On one side, people worry that as AI takes over a large portion of repetitive coding tasks, newcomers are losing their “trial-and-error leveling-up” opportunities. Without that early grind, they fear the skill tree simply cannot branch out.
On the other side, many argue that better tools have never weakened programmers; if anything, they accelerate an engineer’s exposure to complexity and help them operate at a higher level of abstraction.
Both perspectives are meaningful. But to answer the question properly, we need to zoom out and look at the longer arc of computing history.
Stretched over several decades, the software industry shows a remarkably consistent trend: engineers move further and further away from the metal.
Early programmers wrestled with registers, stack frames, and memory offsets. C later let developers “write programs that read like human language.” C++, Java, and eventually Node.js pushed abstraction layers even higher. Today, most engineers working on internet applications have never manually managed memory, let alone handwritten assembly.

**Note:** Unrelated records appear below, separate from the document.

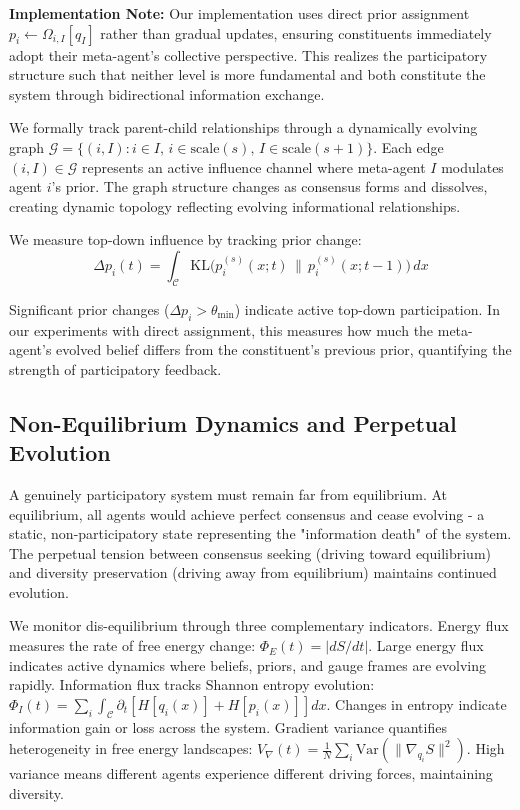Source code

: \documentclass[11pt]{article}
\begin{document}
\textbf{Implementation Note:} Our implementation uses direct prior assignment $p_i \leftarrow \Omega_{i,I}[q_I]$ rather than gradual updates, ensuring constituents immediately adopt their meta-agent's collective perspective. This realizes the participatory structure such that neither level is more fundamental and both constitute the system through bidirectional information exchange.

We formally track parent-child relationships through a dynamically evolving graph $\mathcal{G} = \{(i, I) : i \in I, \, i \in \text{scale}(s), \, I \in \text{scale}(s+1)\}$. Each edge $(i, I) \in \mathcal{G}$ represents an active influence channel where meta-agent $I$ modulates agent $i$'s prior. The graph structure changes as consensus forms and dissolves, creating dynamic topology reflecting evolving informational relationships.

We measure top-down influence by tracking prior change:
\begin{equation}
\Delta p_i(t) = \int_{\mathcal{C}} \mathrm{KL}\big(p_i^{(s)}(x; t) \,\|\, p_i^{(s)}(x; t-1)\big) \, dx
\end{equation}

Significant prior changes ($\Delta p_i > \theta_{\min}$) indicate active top-down participation. In our experiments with direct assignment, this measures how much the meta-agent's evolved belief differs from the constituent's previous prior, quantifying the strength of participatory feedback.

\subsection{Non-Equilibrium Dynamics and Perpetual Evolution}

A genuinely participatory system must remain far from equilibrium. At equilibrium, all agents would achieve perfect consensus and cease evolving - a static, non-participatory state representing the "information death" of the system. The perpetual tension between consensus seeking (driving toward equilibrium) and diversity preservation (driving away from equilibrium) maintains continued evolution.

We monitor dis-equilibrium through three complementary indicators. Energy flux measures the rate of free energy change: $\Phi_E(t) = |dS/dt|$. Large energy flux indicates active dynamics where beliefs, priors, and gauge frames are evolving rapidly. Information flux tracks Shannon entropy evolution: $\Phi_I(t) = \sum_i \int_{\mathcal{C}} \partial_t[H[q_i(x)] + H[p_i(x)]] dx$. Changes in entropy indicate information gain or loss across the system. Gradient variance quantifies heterogeneity in free energy landscapes: $V_{\nabla}(t) = \frac{1}{N}\sum_i \mathrm{Var}(\|\nabla_{q_i} S\|^2)$. High variance means different agents experience different driving forces, maintaining diversity.
\end{document}
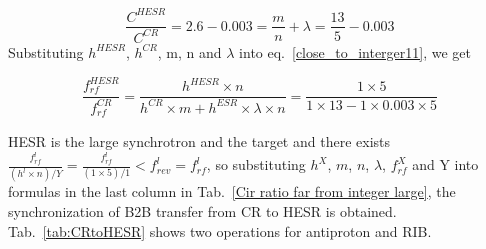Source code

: \begin{equation}
\frac{C^{\mathit{HESR}}}{C^{\mathit{CR}}}=2.6-0.003=\frac{m}{n}+ \lambda = \frac{13}{5}-0.003
\end{equation}
Substituting $h^{\mathit{HESR}}$, $h^{\mathit{CR}}$, m, n and $\lambda$ into eq.~\ref{close_to_interger11}, we get

\begin{equation} 
\frac{f_{\mathit{rf}}^{\mathit{HESR}}}{f_{\mathit{rf}}^{\mathit{CR}}}=\frac{h^{\mathit{HESR}}\times n}{h^{\mathit{CR}} \times m+ h^{\mathit{ESR}} \times\lambda\times n}=\frac{1\times 5}{1 \times 13- 1 \times 0.003\times 5}
\end{equation}

HESR is the large synchrotron and the target and there exists $\frac{f_{\mathit{rf}}^{l}}{(h^l\times n)/Y}=\frac{f_{\mathit{rf}}^{l}}{(1\times 5)/1}<f_{\mathit{rev}}^{l}=f_{\mathit{rf}}^{l}$, so substituting $h^X$, $m$, $n$, $\lambda$, $f_{\mathit{rf}}^{X}$ and Y into formulas in the last column in Tab.~\ref{Cir ratio far from integer large}, the synchronization of B2B transfer from CR to HESR is obtained. Tab.~\ref{tab:CRtoHESR} shows two operations for antiproton and RIB.


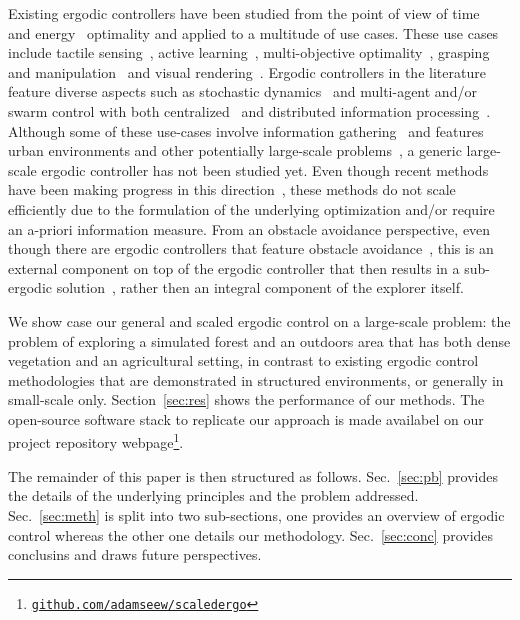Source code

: \documentclass[letterpaper,10pt,conference,twoside]{IEEEtran}
\theoremstyle{definition}
\begin{document}
Existing ergodic controllers have been studied from the point of view of time~\cite{dong2023time} and energy~\cite{seewald2024energy,naveed2024eclares} optimality and applied to a multitude of use cases. These use cases include tactile sensing~\cite{abraham2017ergodic}, active learning~\cite{abraham2021ergodic}, multi-objective optimality~\cite{ren2023pareto,srinivasan2023multi}, grasping and manipulation~\cite{shetty2022ergodic,bilaloglu2023whole} and visual rendering~\cite{low2022drozbot,prabhakar2020autonomous}. Ergodic controllers in the literature feature diverse aspects such as stochastic dynamics~\cite{torre2016ergodic,ayvali2017ergodic} and multi-agent and/or swarm control with both centralized~\cite{seewald2024energy,rao2024learning} and distributed information processing~\cite{prabhakar2020ergodic,coffin2022multi}. Although some of these use-cases involve information gathering~\cite{dressel2018optimality} and features urban environments and other potentially large-scale problems~\cite{prabhakar2020ergodic,rao2023multi}, a generic large-scale ergodic controller has not been studied yet.
Even though recent methods have been making progress in this direction~\cite{whittemeyer2023bi,seewald2024energy,naveed2024eclares,dong2023time}, these methods do not scale efficiently due to the formulation of the underlying optimization and/or require an a-priori information measure. From an obstacle avoidance perspective, even though there are ergodic controllers that feature obstacle avoidance~\cite{lerch2023safety}, this is an external component on top of the ergodic controller that then results in a sub-ergodic solution~\cite{dong2023time}, rather then an integral component of the explorer itself.

We show case our general and scaled ergodic control on a large-scale problem: the problem of exploring a simulated forest and an outdoors area that has both dense vegetation and an agricultural setting, in contrast to existing ergodic control methodologies that are demonstrated in structured environments, or generally in small-scale only. Section~\ref{sec:res} shows the performance of our methods. 
The open-source software stack to replicate our approach is made availabel on our project repository webpage\footnote{\href{https://github.com/adamseew/scaledergo}{\tt github.com/adamseew/scaledergo}}.

The remainder of this paper is then structured as follows. Sec.~\ref{sec:pb} provides the details of the underlying principles and the problem addressed. Sec.~\ref{sec:meth} is split into two sub-sections, one provides an overview of ergodic control whereas the other one details our methodology. Sec.~\ref{sec:conc} provides conclusins and draws future perspectives.
\end{document}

If abstraction truly made programmers weaker, how did we manage to build systems hundreds of times more complex than those of the past? How do we support global online collaboration and millions of concurrent users?
The answer is simple: abstraction doesn’t erode capability — it removes low-level labor, freeing a developer’s cognitive bandwidth for larger systems and harder problems.
That logic held true in the past, and it still holds today.
If you treat AI as “a smarter search engine,” you’ll only notice that it writes a few snippets for you or fetches APIs faster than you can. In that framing, yes — it looks like it’s just speeding up the easy parts.But that’s not the real revolution.
AI can understand natural-language requirements, summarize business rules, propose architectural approaches, generate tests and documentation, monitor code quality, and even surface missing edge cases after you describe your system. This isn’t “faster coding.”
This is a paradigm shift.
In the past, we learned programming by starting small — implementing individual functions. Today, a newcomer might write only a handful of functions before they’re already discussing data structures, interfaces, and module boundaries with an AI partner.
That means the path to growth is shifting too: from gradually accumulating experience through repetition, to rapidly acquiring higher-level skills through expression, modeling, and decision-making.
If someone insists on working the old way — treating AI as a faster StackOverflow or a better Google search — their attention remains fixed on the code itself, not on the systems behind it. They don’t build context, don’t ask prompts that unlock deeper reasoning, don’t involve AI in design; they simply copy whatever AI spits out.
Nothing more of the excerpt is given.